Central KYC serves as a single, standardised database containing verified KYC information for individuals and entities across India’s financial system. Operated by the Central Registry of Securitisation, Asset Reconstruction and Security Interest of India (CERSAI), the CKYC platform was designed to simplify customer onboarding, avoid repetitive KYC submissions, and improve adherence to anti-money laundering norms. According to the official CKYC FAQs, access is provided only to institutions authorised or notified under the PMLA or by financial sector regulators such as the RBI, SEBI, IRDAI, or PFRDA.
Despite being registered with FIU-IND — the body responsible for AML supervision — Virtual Asset Service Providers (VASPs) still do not have access to the CKYC database. This is puzzling, especially since CERSAI and other financial sector entities ultimately fall within the purview of the Ministry of Finance. Excluding VASPs restricts their ability to meet PMLA obligations fully and raises concerns about regulatory coherence across the financial system. Granting them CKYC access would not only make compliance smoother but would also strengthen India’s overall AML ecosystem.
The roadblock stems from the fact that CKYC access is normally reserved for entities regulated by traditional financial authorities such as the RBI or SEBI. Since VDA platforms do not fall under these supervisory frameworks, they remain outside the current eligibility criteria. However, given that they are now formally subject to AML requirements, this is ultimately a technical issue — one that policymakers can address with a clear notification or amendment.
This conversation becomes even more relevant when seen in the context of wider KYC challenges across sectors. A year ago, the Financial Stability and Development Council (FSDC) discussed the need for uniform KYC standards. A committee led by then Finance Secretary T. V. Somanathan was formed to streamline and harmonise these norms. Including the VDA sector in such committees would help ensure that no key stakeholders are left out of efforts to build a robust KYC framework.

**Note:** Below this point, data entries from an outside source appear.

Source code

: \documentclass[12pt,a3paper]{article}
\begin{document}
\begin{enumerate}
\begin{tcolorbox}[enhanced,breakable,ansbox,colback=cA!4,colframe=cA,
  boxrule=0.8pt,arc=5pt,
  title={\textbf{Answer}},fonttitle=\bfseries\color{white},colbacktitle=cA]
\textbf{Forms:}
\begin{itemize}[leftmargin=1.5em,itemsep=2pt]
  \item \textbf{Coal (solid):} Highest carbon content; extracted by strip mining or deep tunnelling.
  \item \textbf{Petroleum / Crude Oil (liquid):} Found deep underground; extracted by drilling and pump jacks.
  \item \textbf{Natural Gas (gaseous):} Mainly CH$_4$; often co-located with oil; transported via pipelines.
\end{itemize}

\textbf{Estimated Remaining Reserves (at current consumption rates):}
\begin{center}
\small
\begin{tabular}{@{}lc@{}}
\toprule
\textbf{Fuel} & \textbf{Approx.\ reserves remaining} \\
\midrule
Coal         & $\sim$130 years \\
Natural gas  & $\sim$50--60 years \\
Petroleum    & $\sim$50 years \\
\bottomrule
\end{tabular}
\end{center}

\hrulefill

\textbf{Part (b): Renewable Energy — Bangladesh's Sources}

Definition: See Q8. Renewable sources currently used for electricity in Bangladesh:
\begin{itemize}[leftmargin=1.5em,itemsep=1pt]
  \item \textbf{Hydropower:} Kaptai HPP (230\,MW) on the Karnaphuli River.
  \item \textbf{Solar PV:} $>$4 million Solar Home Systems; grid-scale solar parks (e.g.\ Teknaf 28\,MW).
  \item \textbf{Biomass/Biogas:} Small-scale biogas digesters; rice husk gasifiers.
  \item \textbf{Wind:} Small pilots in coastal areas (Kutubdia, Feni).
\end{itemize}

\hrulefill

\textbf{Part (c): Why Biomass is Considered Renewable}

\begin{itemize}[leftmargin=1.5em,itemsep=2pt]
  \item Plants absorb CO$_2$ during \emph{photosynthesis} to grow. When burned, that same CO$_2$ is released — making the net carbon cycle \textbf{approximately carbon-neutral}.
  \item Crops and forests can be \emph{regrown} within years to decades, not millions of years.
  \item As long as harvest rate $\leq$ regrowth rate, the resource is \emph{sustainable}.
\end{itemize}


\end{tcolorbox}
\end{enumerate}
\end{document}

For the VDA industry, complying with PMLA is not just about meeting regulatory expectations; it is essential for building user confidence and ensuring the credibility of the sector. Strong KYC processes and timely reporting help reduce the risk of financial crimes, protect consumers from fraud, and encourage the healthy growth of digital assets in India. Allowing VASPs to use the CKYC system would be a pragmatic step forward, enhancing both regulatory compliance and consumer protection, while reinforcing trust in India’s digital asset ecosystem.